_Exercise prompt:_
Without any pictures, restate the full set of records below exactly.

_Extracted data:_
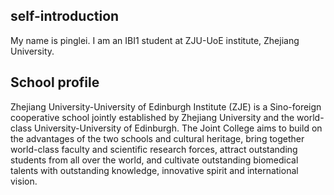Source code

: ## self-introduction

My name is pinglei. 
I am an IBI1 student at ZJU-UoE institute, Zhejiang University.

## School profile
Zhejiang University-University of Edinburgh Institute (ZJE) is a Sino-foreign cooperative school jointly established by Zhejiang University and the world-class University-University of Edinburgh. 
The Joint College aims to build on the advantages of the two schools and cultural heritage, bring together world-class faculty and scientific research forces, attract outstanding students from all over the world, and cultivate outstanding biomedical talents with outstanding knowledge, innovative spirit and international vision.
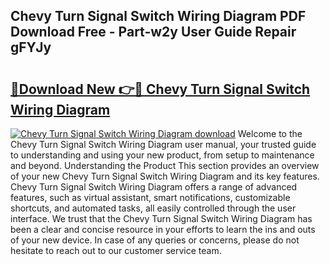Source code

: ## Chevy Turn Signal Switch Wiring Diagram PDF Download Free - Part-w2y User Guide Repair gFYJy

# <h2><a href="http://dfubg8.blite.top/?on=Chevy+Turn+Signal+Switch+Wiring+Diagram">🔗Download New 👉🔴 Chevy Turn Signal Switch Wiring Diagram</a></h2>

[![Chevy Turn Signal Switch Wiring Diagram download](https://i.imgur.com/lujVjoI.png)](http://dfubg8.blite.top/?on=Chevy+Turn+Signal+Switch+Wiring+Diagram)
Welcome to the Chevy Turn Signal Switch Wiring Diagram user manual, your trusted guide to understanding and using your new product, from setup to maintenance and beyond. Understanding the Product This section provides an overview of your new Chevy Turn Signal Switch Wiring Diagram and its key features. Chevy Turn Signal Switch Wiring Diagram offers a range of advanced features, such as virtual assistant, smart notifications, customizable shortcuts, and automated tasks, all easily controlled through the user interface. We trust that the Chevy Turn Signal Switch Wiring Diagram has been a clear and concise resource in your efforts to learn the ins and outs of your new device. In case of any queries or concerns, please do not hesitate to reach out to our customer service team.
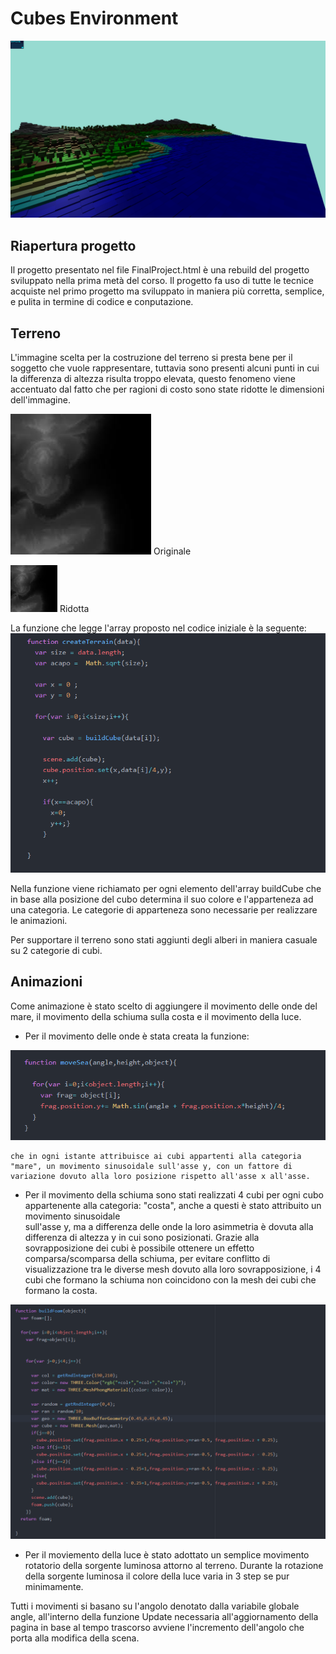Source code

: # Cubes Environment

![](Images/Screen3.png)

## Riapertura progetto

Il progetto presentato nel file FinalProject.html è una rebuild del progetto sviluppato nella prima metà del corso. Il progetto fa uso di tutte le tecnice acquiste nel primo progetto ma sviluppato in maniera più corretta, semplice, e  pulita in termine di codice e conputazione.

## Terreno

L'immagine scelta per la costruzione del terreno si presta bene per il soggetto che vuole rappresentare, tuttavia sono presenti alcuni punti in cui la differenza di altezza risulta troppo elevata, questo fenomeno viene accentuato dal fatto che per ragioni di costo sono state ridotte le dimensioni dell'immagine.

![](Images/Relation1.jpg)
Originale

![](Images/Relation2.jpg)
Ridotta

La funzione che legge l'array proposto nel codice iniziale è la seguente:
![](Images/Relation3.png)

Nella funzione viene richiamato per ogni elemento dell'array buildCube che in base alla posizione del cubo determina il suo colore e l'apparteneza ad una categoria. Le categorie di apparteneza sono necessarie per realizzare le animazioni.

Per supportare il terreno sono stati aggiunti degli alberi in maniera casuale su 2 categorie di cubi.

## Animazioni

Come animazione è stato scelto di aggiungere il movimento delle onde del mare, il movimento della schiuma sulla costa e il movimento della luce.

- Per il movimento delle onde è stata creata la funzione:

![](Images/Relation4.png)

	che in ogni istante attribuisce ai cubi appartenti alla categoria "mare", un movimento sinusoidale sull'asse y, con un fattore di variazione dovuto alla loro posizione rispetto all'asse x all'asse.

- Per il movimento della schiuma sono stati realizzati 4 cubi per ogni cubo appartenente alla categoria: "costa", anche a questi è stato attribuito un movimento sinusoidale  
  sull'asse y, ma a differenza delle onde la loro asimmetria è dovuta alla differenza di altezza y in cui sono posizionati. Grazie alla sovrapposizione dei cubi è possibile ottenere un effetto comparsa/scomparsa della schiuma, per evitare conflitto di visualizzazione tra le diverse mesh dovuto alla loro sovrapposizione, i 4 cubi che formano la schiuma non coincidono con la mesh dei cubi che formano la costa.

![](Images/Relation5.png)


- Per il moviemento della luce è stato adottato un semplice movimento rotatorio della sorgente luminosa attorno al terreno. Durante la rotazione della sorgente luminosa il colore della luce varia in 3 step se pur minimamente.


Tutti i movimenti si basano su l'angolo denotato dalla variabile globale angle, all'interno della funzione Update necessaria all'aggiornamento della pagina in base al tempo trascorso avviene l'incremento dell'angolo che porta alla modifica della scena.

_Output of the task:_
Source code

: ## self-introduction

My name is pinglei. 
I am an IBI1 student at ZJU-UoE institute, Zhejiang University.

## School profile
Zhejiang University-University of Edinburgh Institute (ZJE) is a Sino-foreign cooperative school jointly established by Zhejiang University and the world-class University-University of Edinburgh. 
The Joint College aims to build on the advantages of the two schools and cultural heritage, bring together world-class faculty and scientific research forces, attract outstanding students from all over the world, and cultivate outstanding biomedical talents with outstanding knowledge, innovative spirit and international vision.
Source code

: ## Chevy Turn Signal Switch Wiring Diagram PDF Download Free - Part-w2y User Guide Repair gFYJy

# <h2><a href="http://dfubg8.blite.top/?on=Chevy+Turn+Signal+Switch+Wiring+Diagram">🔗Download New 👉🔴 Chevy Turn Signal Switch Wiring Diagram</a></h2>

[![Chevy Turn Signal Switch Wiring Diagram download](https://i.imgur.com/lujVjoI.png)](http://dfubg8.blite.top/?on=Chevy+Turn+Signal+Switch+Wiring+Diagram)
Welcome to the Chevy Turn Signal Switch Wiring Diagram user manual, your trusted guide to understanding and using your new product, from setup to maintenance and beyond. Understanding the Product This section provides an overview of your new Chevy Turn Signal Switch Wiring Diagram and its key features. Chevy Turn Signal Switch Wiring Diagram offers a range of advanced features, such as virtual assistant, smart notifications, customizable shortcuts, and automated tasks, all easily controlled through the user interface. We trust that the Chevy Turn Signal Switch Wiring Diagram has been a clear and concise resource in your efforts to learn the ins and outs of your new device. In case of any queries or concerns, please do not hesitate to reach out to our customer service team.
Source code

: # Cubes Environment

![](Images/Screen3.png)

## Riapertura progetto

Il progetto presentato nel file FinalProject.html è una rebuild del progetto sviluppato nella prima metà del corso. Il progetto fa uso di tutte le tecnice acquiste nel primo progetto ma sviluppato in maniera più corretta, semplice, e  pulita in termine di codice e conputazione.

## Terreno

L'immagine scelta per la costruzione del terreno si presta bene per il soggetto che vuole rappresentare, tuttavia sono presenti alcuni punti in cui la differenza di altezza risulta troppo elevata, questo fenomeno viene accentuato dal fatto che per ragioni di costo sono state ridotte le dimensioni dell'immagine.

![](Images/Relation1.jpg)
Originale

![](Images/Relation2.jpg)
Ridotta

La funzione che legge l'array proposto nel codice iniziale è la seguente:
![](Images/Relation3.png)

Nella funzione viene richiamato per ogni elemento dell'array buildCube che in base alla posizione del cubo determina il suo colore e l'apparteneza ad una categoria. Le categorie di apparteneza sono necessarie per realizzare le animazioni.

Per supportare il terreno sono stati aggiunti degli alberi in maniera casuale su 2 categorie di cubi.

## Animazioni

Come animazione è stato scelto di aggiungere il movimento delle onde del mare, il movimento della schiuma sulla costa e il movimento della luce.

- Per il movimento delle onde è stata creata la funzione:

![](Images/Relation4.png)

	che in ogni istante attribuisce ai cubi appartenti alla categoria "mare", un movimento sinusoidale sull'asse y, con un fattore di variazione dovuto alla loro posizione rispetto all'asse x all'asse.

- Per il movimento della schiuma sono stati realizzati 4 cubi per ogni cubo appartenente alla categoria: "costa", anche a questi è stato attribuito un movimento sinusoidale  
  sull'asse y, ma a differenza delle onde la loro asimmetria è dovuta alla differenza di altezza y in cui sono posizionati. Grazie alla sovrapposizione dei cubi è possibile ottenere un effetto comparsa/scomparsa della schiuma, per evitare conflitto di visualizzazione tra le diverse mesh dovuto alla loro sovrapposizione, i 4 cubi che formano la schiuma non coincidono con la mesh dei cubi che formano la costa.

![](Images/Relation5.png)


- Per il moviemento della luce è stato adottato un semplice movimento rotatorio della sorgente luminosa attorno al terreno. Durante la rotazione della sorgente luminosa il colore della luce varia in 3 step se pur minimamente.


Tutti i movimenti si basano su l'angolo denotato dalla variabile globale angle, all'interno della funzione Update necessaria all'aggiornamento della pagina in base al tempo trascorso avviene l'incremento dell'angolo che porta alla modifica della scena.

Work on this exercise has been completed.